■ **YOUR INSTRUCTIONS**:
Look through the entries that follow and count the lines with the word "function". The reply is that number alone.
☆ ☆ ☆ ☆
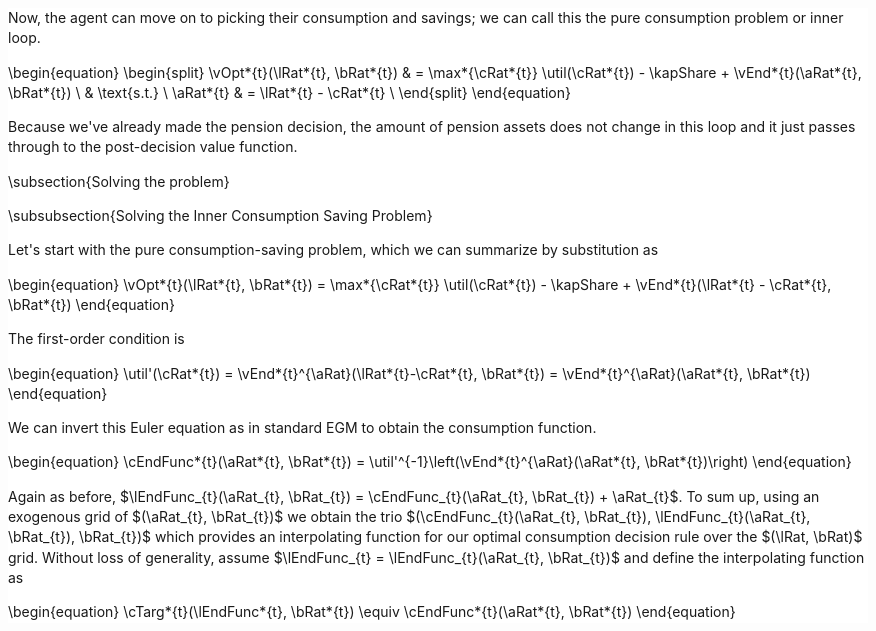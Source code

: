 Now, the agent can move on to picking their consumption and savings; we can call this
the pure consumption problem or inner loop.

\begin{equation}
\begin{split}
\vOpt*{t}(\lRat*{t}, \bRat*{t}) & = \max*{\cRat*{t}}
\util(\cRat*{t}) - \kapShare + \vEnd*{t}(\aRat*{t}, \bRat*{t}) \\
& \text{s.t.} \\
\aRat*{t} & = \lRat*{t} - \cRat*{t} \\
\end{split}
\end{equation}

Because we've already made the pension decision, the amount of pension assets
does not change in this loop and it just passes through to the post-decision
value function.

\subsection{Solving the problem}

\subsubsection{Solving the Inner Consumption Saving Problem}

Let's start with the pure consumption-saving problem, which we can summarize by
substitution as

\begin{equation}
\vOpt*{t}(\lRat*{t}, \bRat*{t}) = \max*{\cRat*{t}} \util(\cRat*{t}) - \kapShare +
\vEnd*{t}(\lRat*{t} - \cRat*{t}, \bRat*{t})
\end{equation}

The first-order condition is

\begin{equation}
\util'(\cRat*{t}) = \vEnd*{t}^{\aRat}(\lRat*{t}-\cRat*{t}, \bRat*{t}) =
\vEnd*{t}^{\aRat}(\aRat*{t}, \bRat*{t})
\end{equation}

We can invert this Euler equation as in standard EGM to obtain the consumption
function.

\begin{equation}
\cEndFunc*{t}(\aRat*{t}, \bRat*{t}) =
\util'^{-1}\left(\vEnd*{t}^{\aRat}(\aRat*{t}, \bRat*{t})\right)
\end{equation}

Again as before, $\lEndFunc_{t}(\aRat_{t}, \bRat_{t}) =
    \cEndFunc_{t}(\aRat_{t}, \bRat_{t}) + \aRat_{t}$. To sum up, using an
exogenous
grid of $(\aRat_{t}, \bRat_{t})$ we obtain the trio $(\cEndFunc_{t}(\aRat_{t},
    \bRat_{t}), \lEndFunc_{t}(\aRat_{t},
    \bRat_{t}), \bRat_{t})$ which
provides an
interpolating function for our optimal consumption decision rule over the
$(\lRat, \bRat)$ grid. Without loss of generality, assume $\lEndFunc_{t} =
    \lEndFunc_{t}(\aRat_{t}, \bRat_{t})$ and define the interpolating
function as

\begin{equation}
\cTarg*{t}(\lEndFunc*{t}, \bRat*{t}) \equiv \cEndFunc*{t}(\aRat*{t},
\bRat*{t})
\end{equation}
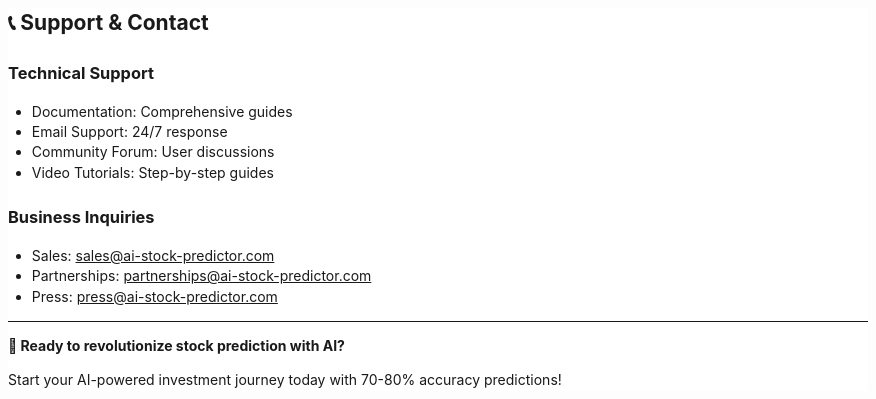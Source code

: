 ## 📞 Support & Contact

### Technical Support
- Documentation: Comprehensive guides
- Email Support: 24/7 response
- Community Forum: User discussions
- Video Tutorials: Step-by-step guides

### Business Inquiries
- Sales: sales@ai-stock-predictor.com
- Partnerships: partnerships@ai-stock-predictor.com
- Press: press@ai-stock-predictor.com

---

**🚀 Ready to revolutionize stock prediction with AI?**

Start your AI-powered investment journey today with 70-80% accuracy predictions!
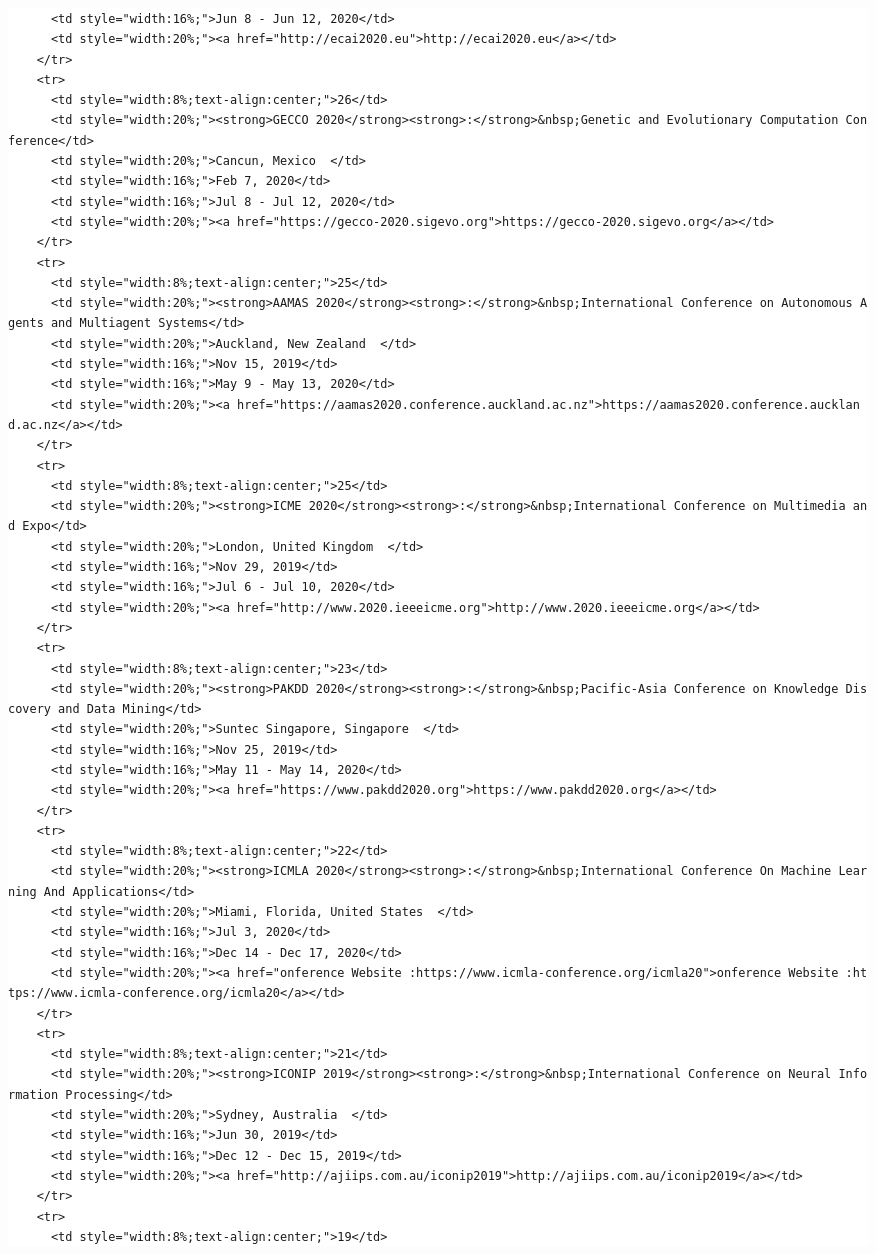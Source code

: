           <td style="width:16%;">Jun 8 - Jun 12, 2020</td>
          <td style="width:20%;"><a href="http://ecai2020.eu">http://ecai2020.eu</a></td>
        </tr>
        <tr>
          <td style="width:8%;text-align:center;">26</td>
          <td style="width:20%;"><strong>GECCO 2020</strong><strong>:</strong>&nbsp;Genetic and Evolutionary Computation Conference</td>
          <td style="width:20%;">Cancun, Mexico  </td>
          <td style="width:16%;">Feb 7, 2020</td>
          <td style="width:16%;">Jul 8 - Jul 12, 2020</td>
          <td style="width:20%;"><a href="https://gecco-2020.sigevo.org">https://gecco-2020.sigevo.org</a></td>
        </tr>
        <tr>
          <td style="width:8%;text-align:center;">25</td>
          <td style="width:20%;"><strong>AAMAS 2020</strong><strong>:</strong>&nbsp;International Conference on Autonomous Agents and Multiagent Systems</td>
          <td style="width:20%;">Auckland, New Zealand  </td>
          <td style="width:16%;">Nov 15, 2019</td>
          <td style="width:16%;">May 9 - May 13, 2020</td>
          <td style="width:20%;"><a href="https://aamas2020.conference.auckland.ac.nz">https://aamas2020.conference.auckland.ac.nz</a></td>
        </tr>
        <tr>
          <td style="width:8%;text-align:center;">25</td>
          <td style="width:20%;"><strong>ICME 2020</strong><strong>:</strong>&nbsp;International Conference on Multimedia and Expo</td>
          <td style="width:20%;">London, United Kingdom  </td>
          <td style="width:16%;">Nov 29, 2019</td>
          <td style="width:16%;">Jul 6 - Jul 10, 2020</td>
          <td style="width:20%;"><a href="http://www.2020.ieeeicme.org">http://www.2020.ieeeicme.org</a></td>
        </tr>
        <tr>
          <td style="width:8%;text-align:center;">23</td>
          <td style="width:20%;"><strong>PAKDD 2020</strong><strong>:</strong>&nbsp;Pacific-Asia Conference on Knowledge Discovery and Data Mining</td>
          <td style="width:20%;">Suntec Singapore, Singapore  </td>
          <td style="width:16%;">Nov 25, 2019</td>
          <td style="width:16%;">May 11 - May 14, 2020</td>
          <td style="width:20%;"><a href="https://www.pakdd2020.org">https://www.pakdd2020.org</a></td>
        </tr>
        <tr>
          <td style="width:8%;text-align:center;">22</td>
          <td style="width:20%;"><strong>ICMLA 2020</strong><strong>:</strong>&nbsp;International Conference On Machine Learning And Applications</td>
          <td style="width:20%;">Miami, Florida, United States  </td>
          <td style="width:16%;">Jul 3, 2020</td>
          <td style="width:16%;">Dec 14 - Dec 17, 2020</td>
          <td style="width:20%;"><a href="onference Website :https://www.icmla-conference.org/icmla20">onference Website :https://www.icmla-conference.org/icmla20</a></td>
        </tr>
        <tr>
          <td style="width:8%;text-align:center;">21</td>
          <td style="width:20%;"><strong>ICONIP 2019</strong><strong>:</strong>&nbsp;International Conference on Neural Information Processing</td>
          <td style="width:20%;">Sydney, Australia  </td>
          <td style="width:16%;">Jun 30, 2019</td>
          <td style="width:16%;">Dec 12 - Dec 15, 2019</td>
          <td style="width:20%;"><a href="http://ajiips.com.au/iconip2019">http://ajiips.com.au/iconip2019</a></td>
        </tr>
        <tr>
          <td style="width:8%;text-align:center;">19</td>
☆ ☆ ☆ ☆
■ **PROBLEM SOLUTION**:
4